(Stored items from a collection)
========

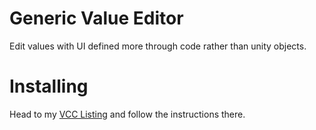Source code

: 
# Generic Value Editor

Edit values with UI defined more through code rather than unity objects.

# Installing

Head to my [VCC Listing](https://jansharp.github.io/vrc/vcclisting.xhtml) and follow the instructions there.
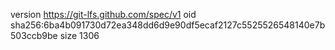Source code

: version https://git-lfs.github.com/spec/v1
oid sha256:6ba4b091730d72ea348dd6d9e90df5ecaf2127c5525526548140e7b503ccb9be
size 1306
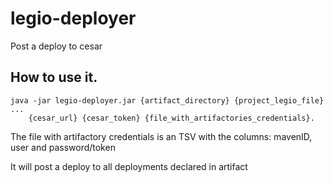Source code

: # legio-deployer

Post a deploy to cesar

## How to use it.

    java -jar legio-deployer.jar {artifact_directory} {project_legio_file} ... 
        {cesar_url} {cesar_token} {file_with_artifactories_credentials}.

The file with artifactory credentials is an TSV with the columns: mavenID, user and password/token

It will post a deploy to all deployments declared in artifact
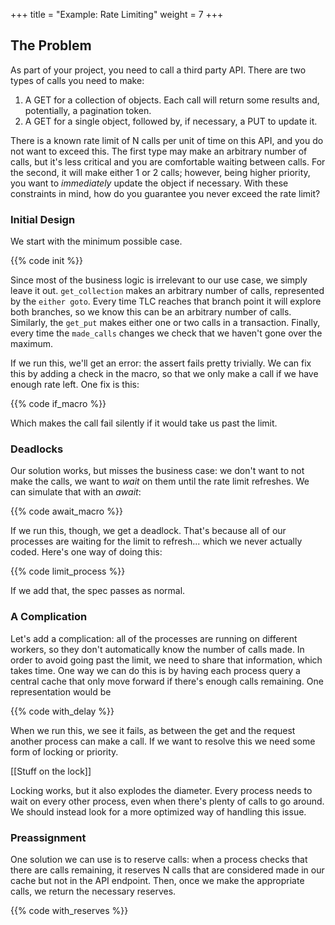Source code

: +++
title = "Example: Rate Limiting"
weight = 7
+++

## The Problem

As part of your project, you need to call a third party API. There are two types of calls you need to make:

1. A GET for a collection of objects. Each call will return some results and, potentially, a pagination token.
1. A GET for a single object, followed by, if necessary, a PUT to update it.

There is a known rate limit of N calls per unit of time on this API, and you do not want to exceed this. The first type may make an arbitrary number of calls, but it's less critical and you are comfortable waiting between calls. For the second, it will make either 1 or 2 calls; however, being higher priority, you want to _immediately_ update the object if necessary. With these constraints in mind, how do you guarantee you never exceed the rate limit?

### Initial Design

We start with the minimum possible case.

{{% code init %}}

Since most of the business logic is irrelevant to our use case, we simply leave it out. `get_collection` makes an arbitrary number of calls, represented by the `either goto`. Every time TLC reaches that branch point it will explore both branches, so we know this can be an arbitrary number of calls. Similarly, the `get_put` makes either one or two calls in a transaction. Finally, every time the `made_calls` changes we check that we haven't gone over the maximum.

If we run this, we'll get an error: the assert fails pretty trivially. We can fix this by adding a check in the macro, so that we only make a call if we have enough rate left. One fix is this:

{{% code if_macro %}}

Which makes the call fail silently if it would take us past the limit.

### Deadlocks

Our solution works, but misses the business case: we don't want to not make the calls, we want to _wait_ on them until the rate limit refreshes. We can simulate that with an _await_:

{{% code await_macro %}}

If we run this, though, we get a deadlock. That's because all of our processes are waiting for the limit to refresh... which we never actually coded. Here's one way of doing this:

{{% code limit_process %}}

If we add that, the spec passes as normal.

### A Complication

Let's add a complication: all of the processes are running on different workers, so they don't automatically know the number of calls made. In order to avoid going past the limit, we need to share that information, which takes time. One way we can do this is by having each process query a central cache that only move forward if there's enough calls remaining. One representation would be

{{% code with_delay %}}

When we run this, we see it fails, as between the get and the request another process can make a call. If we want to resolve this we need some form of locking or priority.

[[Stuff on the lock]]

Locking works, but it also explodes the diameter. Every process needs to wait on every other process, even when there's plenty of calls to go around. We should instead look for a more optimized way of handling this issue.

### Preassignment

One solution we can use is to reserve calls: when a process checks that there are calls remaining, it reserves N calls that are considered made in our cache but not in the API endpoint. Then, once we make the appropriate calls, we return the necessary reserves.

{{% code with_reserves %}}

========

- **Problem**
Which lines above contain the word "some"? Copy all of them.

- **Answer space**
1. A GET for a collection of objects. Each call will return some results and, potentially, a pagination token.
When we run this, we see it fails, as between the get and the request another process can make a call. If we want to resolve this we need some form of locking or priority.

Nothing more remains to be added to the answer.